Assume that every project you research is a scam until you find evidence that it is not. That way you avoid looking deep enough into their glass through fancy marketing.
Wait a while. Most rug pulls are done within a week.
If the team is anonymous, it may be for very good reason. Namely, to be able to do a rug pull later without anyone knowing who they are. Unknown names also say pretty little, it may even be that these are fake profiles that are so made these days. Reliable profiles on LinkedIn from well-known developers give a project credibility. By the way, if Satoshi Nakamoto had wanted to trigger one, he's pretty late.
How many of the tokens are locked? If all tokens are free to sell from Day 1, what's to stop someone from performing a rug pull if there is enough in the pot? There may be some activity in buying and selling, but liquidity needs to be somewhere around 75% minimum locked for years to be plausible. So look closely at tokenomics.
The price of the token is flying in the air and there are very few holders.
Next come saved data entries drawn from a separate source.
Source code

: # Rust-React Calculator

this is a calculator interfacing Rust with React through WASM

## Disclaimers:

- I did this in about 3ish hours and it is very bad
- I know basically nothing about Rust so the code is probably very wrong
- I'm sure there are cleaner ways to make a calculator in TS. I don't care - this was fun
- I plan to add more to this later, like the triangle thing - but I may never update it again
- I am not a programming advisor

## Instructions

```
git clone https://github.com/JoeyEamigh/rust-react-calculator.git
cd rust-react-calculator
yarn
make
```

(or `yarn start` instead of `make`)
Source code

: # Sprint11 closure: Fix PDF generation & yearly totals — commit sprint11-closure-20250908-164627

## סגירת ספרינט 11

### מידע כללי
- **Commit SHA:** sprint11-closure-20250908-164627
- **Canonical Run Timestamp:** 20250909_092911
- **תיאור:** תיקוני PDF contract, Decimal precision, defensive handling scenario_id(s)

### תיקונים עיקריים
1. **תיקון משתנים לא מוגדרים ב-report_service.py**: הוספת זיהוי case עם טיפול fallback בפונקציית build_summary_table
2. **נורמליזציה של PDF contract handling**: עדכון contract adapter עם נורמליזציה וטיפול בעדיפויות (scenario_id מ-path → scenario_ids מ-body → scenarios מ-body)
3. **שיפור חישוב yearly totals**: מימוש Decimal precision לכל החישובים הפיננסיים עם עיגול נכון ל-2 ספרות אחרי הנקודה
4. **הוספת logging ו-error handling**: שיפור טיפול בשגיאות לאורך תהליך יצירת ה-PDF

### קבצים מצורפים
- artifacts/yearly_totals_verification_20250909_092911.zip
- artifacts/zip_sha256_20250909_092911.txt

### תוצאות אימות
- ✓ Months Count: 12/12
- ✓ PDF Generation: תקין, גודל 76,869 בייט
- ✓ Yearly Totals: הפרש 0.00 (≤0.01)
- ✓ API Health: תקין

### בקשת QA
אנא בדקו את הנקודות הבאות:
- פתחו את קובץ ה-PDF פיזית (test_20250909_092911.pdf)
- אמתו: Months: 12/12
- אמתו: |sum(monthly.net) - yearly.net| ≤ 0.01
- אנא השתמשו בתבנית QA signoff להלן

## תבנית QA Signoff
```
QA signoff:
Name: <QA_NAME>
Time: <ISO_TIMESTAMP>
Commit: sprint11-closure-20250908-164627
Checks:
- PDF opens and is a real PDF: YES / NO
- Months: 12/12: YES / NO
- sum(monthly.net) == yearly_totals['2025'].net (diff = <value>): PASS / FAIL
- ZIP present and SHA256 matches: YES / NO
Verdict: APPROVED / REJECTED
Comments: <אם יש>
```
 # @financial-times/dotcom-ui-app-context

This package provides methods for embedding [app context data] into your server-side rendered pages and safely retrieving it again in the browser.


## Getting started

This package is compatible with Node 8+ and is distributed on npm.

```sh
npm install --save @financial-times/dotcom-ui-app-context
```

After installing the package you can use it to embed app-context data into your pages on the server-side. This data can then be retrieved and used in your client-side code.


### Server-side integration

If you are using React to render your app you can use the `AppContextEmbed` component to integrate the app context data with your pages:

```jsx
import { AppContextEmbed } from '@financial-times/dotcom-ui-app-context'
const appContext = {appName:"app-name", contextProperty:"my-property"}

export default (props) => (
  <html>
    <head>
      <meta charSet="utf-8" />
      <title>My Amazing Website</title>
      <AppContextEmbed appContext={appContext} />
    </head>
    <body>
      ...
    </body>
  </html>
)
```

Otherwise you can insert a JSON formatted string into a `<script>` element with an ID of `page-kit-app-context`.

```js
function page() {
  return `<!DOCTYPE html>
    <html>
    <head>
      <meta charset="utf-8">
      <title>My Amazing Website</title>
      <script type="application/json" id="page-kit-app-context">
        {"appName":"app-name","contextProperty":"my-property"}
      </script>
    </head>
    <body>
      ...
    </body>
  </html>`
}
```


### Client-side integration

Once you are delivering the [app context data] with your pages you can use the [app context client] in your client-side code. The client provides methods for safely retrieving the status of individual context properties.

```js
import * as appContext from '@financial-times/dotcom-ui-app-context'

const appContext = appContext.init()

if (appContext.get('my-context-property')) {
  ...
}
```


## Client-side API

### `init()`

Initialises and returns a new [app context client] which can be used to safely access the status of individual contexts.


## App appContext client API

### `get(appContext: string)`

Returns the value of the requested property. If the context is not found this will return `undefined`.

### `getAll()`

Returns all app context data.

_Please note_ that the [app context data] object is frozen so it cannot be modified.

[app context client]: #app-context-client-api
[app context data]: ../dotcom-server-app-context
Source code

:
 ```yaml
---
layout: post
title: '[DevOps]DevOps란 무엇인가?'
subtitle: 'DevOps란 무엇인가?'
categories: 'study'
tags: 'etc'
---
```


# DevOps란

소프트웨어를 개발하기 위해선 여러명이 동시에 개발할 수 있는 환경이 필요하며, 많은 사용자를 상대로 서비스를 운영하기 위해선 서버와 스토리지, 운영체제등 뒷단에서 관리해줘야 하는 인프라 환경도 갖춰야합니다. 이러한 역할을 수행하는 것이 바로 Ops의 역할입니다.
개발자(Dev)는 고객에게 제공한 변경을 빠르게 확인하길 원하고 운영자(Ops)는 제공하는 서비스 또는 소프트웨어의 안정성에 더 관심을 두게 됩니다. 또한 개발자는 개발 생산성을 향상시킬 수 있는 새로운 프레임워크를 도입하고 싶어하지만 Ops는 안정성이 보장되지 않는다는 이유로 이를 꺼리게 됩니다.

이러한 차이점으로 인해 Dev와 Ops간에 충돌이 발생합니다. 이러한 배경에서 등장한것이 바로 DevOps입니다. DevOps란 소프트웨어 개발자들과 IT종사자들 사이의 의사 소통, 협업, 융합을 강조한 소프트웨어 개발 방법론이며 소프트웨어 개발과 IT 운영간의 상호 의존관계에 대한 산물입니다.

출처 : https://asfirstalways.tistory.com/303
You can see this in a block explorer. This means that people are probably pumping until the price of the coin reaches a certain level and there are enough new investors to dump the coin. This could involve whales as well as developers.
An unattractive website full of typos or implausible claims. The lack of a whitepaper, technical issues or even a purpose is also a red flag. If they show no activity on GitHub and it is a fork of another project, it's probably a scam.
Suppose you are interested in a coin, you can buy a small amount first and try to sell. If selling fails then we are probably dealing with a fraudulent smart contract. Red flag.
If there has not been an audit by a third party yet, no one can say if it is a legitimate coin either.
Very high returns. If you can earn hundreds of percent per year or even more with a coin in, say, a liquidity pool, then it is more than likely a decoy. It then looks like a ponzi scheme or like holding out a sausage that you never get to eat because the pot is empty when it's your turn.
External parties trying to push you with, for example, a limited time. Usually this is done to get people to invest as quickly as possible, without giving them time to think carefully.
Invest in tokens with high liquidity. This is often a sign that it is a valid project, although this is not always the case. Back pullers are not known for putting large sums of money into their own coin.
Focus on established projects.
Avoid a DEX, on which one fraudulent coin after another appears. There is no KYC, AML or audits on a DEX. It is the best place to stay if you are a scammer.
Unfortunately, rug pulls will always be a part of cryptocurrency. It may seem attractive to buy a token that is mooning or where you are promised golden mountains by developers or influencers.
Of all the tokens marketed, quite a few are made only to perform a rug pull with them and then leave the project.
There is no harm in spending very small amounts on new tokens, with the hope that you have found the new Dogecoin or Ethereum. At least then you can shrug when the rug pull is a reality.
If you are working with large sums of money, it is not a good idea to put it into new coins without doing thorough research. If you do, you could become the next victim of a common scam: the rug pull.